Segment Start: MATERIAL SHOWN
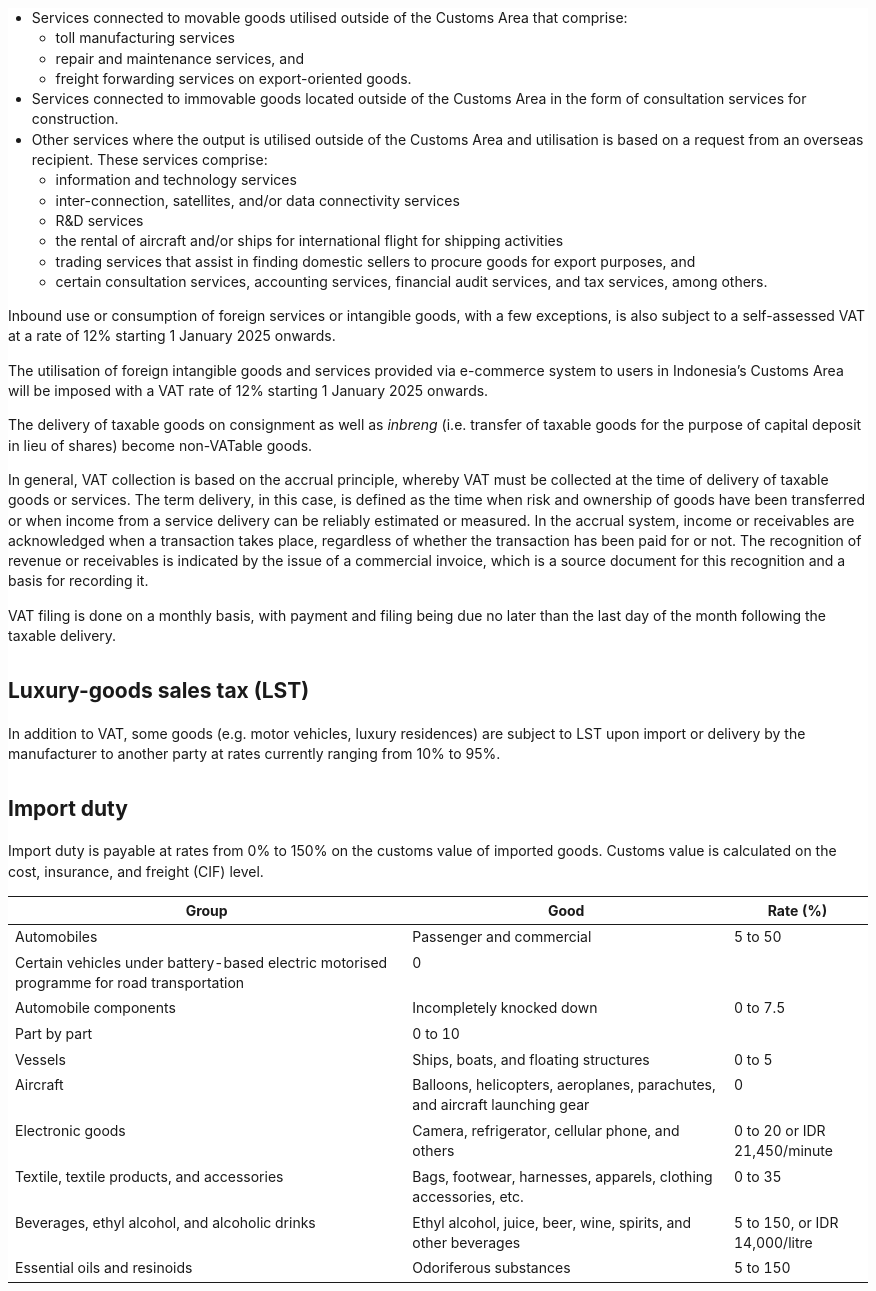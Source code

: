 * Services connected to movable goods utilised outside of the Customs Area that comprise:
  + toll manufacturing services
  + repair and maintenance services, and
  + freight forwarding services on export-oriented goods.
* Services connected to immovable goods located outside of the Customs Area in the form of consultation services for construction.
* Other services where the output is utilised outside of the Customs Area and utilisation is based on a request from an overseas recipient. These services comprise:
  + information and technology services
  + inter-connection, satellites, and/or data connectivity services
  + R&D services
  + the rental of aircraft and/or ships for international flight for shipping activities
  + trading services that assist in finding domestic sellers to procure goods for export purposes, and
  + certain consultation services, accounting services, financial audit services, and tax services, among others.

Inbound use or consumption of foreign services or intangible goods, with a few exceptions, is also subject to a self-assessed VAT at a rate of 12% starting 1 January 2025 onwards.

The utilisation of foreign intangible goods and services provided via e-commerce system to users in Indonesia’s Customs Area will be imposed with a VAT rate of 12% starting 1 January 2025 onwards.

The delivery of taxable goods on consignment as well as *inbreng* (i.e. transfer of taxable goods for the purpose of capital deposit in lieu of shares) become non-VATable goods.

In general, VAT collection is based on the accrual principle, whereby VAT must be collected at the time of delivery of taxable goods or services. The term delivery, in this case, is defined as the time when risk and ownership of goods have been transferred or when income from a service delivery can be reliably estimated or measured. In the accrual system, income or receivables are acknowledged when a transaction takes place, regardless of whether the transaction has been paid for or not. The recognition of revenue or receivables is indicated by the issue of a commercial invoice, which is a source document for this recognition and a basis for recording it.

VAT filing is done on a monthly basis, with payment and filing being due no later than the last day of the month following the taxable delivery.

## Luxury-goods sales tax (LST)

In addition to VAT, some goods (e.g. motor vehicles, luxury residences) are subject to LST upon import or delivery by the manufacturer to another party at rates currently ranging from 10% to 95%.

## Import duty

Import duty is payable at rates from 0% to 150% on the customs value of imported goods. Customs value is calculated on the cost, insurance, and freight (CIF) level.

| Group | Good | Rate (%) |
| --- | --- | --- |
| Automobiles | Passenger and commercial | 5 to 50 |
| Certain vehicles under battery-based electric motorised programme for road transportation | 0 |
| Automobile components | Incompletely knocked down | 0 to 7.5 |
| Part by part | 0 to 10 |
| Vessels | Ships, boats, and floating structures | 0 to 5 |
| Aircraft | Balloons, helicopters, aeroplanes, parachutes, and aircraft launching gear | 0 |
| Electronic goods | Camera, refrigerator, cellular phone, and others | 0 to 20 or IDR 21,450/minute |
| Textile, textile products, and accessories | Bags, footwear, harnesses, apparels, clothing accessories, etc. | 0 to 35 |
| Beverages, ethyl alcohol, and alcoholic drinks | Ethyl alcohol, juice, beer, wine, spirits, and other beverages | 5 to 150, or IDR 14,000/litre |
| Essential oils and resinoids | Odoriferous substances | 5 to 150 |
Segment End: MATERIAL SHOWN
Segment Start: MATERIAL SHOWN
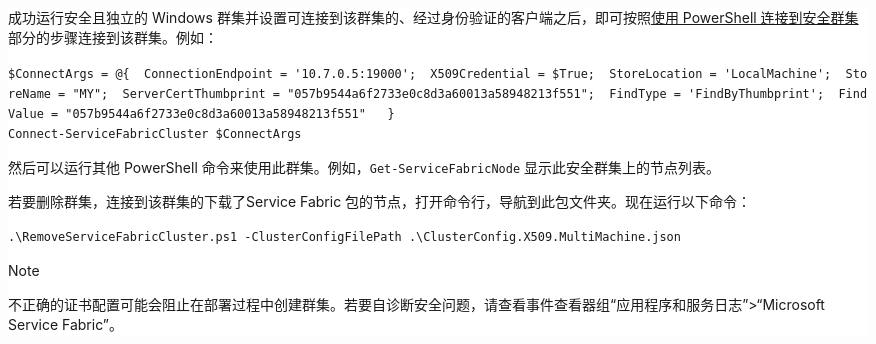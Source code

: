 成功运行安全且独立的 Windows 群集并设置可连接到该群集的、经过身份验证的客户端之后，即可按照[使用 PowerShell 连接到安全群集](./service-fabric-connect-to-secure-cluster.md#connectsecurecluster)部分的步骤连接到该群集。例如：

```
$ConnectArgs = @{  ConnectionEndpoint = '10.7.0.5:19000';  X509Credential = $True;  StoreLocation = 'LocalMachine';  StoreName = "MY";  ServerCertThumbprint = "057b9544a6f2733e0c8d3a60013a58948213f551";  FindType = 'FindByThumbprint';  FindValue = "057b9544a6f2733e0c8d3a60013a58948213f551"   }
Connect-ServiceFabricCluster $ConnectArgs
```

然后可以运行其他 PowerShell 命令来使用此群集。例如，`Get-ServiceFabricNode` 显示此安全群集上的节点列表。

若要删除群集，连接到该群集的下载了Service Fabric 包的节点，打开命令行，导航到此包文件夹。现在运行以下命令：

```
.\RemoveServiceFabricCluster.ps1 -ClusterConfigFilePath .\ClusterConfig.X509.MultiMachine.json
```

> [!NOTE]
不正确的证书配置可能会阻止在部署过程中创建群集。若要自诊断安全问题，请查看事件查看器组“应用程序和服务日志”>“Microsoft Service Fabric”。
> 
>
Segment End: MATERIAL SHOWN
• [ACTIVITY]:
From the records above, print only the lines between the one holding "Good | Rate (%) |" and the one holding "substances | 5 to 150 |", inclusive, exactly as they stand.

• [YOUR RESPONSE]:
| Group | Good | Rate (%) |
| --- | --- | --- |
| Automobiles | Passenger and commercial | 5 to 50 |
| Certain vehicles under battery-based electric motorised programme for road transportation | 0 |
| Automobile components | Incompletely knocked down | 0 to 7.5 |
| Part by part | 0 to 10 |
| Vessels | Ships, boats, and floating structures | 0 to 5 |
| Aircraft | Balloons, helicopters, aeroplanes, parachutes, and aircraft launching gear | 0 |
| Electronic goods | Camera, refrigerator, cellular phone, and others | 0 to 20 or IDR 21,450/minute |
| Textile, textile products, and accessories | Bags, footwear, harnesses, apparels, clothing accessories, etc. | 0 to 35 |
| Beverages, ethyl alcohol, and alcoholic drinks | Ethyl alcohol, juice, beer, wine, spirits, and other beverages | 5 to 150, or IDR 14,000/litre |
| Essential oils and resinoids | Odoriferous substances | 5 to 150 |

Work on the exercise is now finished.